Dustin Poirier Opens Up About Arrest, Depression, And Life After Fighting
For years, Dustin Poirier made a career out of surviving chaos.
Broken noses. Literal wars in the octagon. Some of the biggest stages in mixed martial arts history.
But according to Poirier himself, the hardest fight of his life isn't one that happened inside the Octagon.
It's happening now.
In what may be the most personal and vulnerable interview of his career, the Lafayette native and former UFC star sat down with Steven Bartlett on The Diary of a CEO podcast and broke his silence on the Atlanta airport incident that led to his arrest earlier this summer. What followed was less of an explanation for what happened and more of an examination of how he got there.
Body camera footage showing Poirier's arrest for public intoxication spread rapidly online, spawning reactions, criticism, memes, and commentary from every corner of the internet.

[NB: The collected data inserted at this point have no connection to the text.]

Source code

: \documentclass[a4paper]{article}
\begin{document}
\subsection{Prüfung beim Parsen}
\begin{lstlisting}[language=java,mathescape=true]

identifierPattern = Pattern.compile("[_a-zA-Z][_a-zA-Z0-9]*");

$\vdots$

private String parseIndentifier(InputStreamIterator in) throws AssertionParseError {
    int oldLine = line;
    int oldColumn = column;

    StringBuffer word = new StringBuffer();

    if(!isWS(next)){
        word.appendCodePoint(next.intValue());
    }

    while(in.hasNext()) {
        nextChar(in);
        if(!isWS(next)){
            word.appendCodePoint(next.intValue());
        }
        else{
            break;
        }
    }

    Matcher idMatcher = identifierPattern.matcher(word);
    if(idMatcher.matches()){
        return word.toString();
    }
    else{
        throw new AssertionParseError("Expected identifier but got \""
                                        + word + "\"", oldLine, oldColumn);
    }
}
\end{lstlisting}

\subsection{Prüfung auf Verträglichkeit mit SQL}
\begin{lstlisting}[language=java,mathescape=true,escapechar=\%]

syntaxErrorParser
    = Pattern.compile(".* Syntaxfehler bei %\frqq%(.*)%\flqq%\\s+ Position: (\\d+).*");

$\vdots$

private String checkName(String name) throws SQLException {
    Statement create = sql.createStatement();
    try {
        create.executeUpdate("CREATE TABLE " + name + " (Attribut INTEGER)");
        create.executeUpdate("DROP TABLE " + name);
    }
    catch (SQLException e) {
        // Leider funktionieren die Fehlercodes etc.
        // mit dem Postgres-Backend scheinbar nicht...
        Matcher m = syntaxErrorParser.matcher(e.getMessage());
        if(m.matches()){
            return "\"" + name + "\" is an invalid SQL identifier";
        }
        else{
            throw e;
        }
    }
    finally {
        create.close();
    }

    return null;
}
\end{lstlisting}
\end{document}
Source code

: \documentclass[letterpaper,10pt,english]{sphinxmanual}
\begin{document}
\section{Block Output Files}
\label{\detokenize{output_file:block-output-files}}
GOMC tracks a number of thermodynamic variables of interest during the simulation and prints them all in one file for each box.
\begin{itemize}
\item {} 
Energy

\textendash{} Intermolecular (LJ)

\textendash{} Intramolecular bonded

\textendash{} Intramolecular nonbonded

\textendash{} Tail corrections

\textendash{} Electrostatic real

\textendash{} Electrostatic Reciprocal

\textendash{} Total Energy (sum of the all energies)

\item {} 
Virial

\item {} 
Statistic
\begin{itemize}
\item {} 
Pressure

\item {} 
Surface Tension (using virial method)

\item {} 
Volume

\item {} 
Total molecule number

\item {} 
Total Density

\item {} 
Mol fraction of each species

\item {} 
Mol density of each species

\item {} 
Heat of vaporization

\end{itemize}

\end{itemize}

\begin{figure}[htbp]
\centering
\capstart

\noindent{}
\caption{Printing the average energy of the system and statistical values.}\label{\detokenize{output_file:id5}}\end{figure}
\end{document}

Poirier says he still hasn't watched the footage.
He doesn't want to.
He knows what happened was wrong. He knows he disrespected airline employees, law enforcement officers, his family, and himself. Watching it back, he says, wouldn't change that reality.
Instead, he's pieced together that day through conversations and memories that returned in fragments.
What happened, happened.
The work now is figuring out why.
Father's Day, A Cloud Overhead, And A Trip That Never Happened
What Poirier does remember started hours earlier.
It was Father's Day.
He spent the morning with his wife Jolie and their children before heading to the airport for what was supposed to be a three-stop work trip that included filming his Deep Waters podcast in Florida, commercial work in Los Angeles, and UFC analyst duties in Las Vegas.
He never made it past Atlanta.
Poirier described driving to the airport with what he called a cloud hanging over him. He had a couple of champagnes before his flight and says the day unraveled from there.
Looking back now through therapy, he believes Father's Day itself may have played a role.
For the first time publicly, Poirier revealed that his father is currently homeless.
He says he has tried repeatedly to help him over the years, but believes his father ultimately does not want the help being offered.
That relationship became one of the central themes of the conversation.
The Childhood Pain He Never Addressed
Poirier spoke openly about growing up around alcoholism and violence in the home.
His parents separated when he was young, and many of his memories of them together involve fighting and chaos.
He credits his mother and grandmother for raising him.
His father, on the other hand, has remained a complicated and painful part of his life.
One of the things therapy has helped him understand, Poirier said, is that many of the things he struggles with today may be connected to wounds that never fully healed decades ago.
"When you sit down with someone and start opening up, you start to realize this could be linked to my childhood," he told Bartlett.
He was careful throughout the interview to make one thing clear.
Understanding where behavior comes from is not the same thing as excusing it.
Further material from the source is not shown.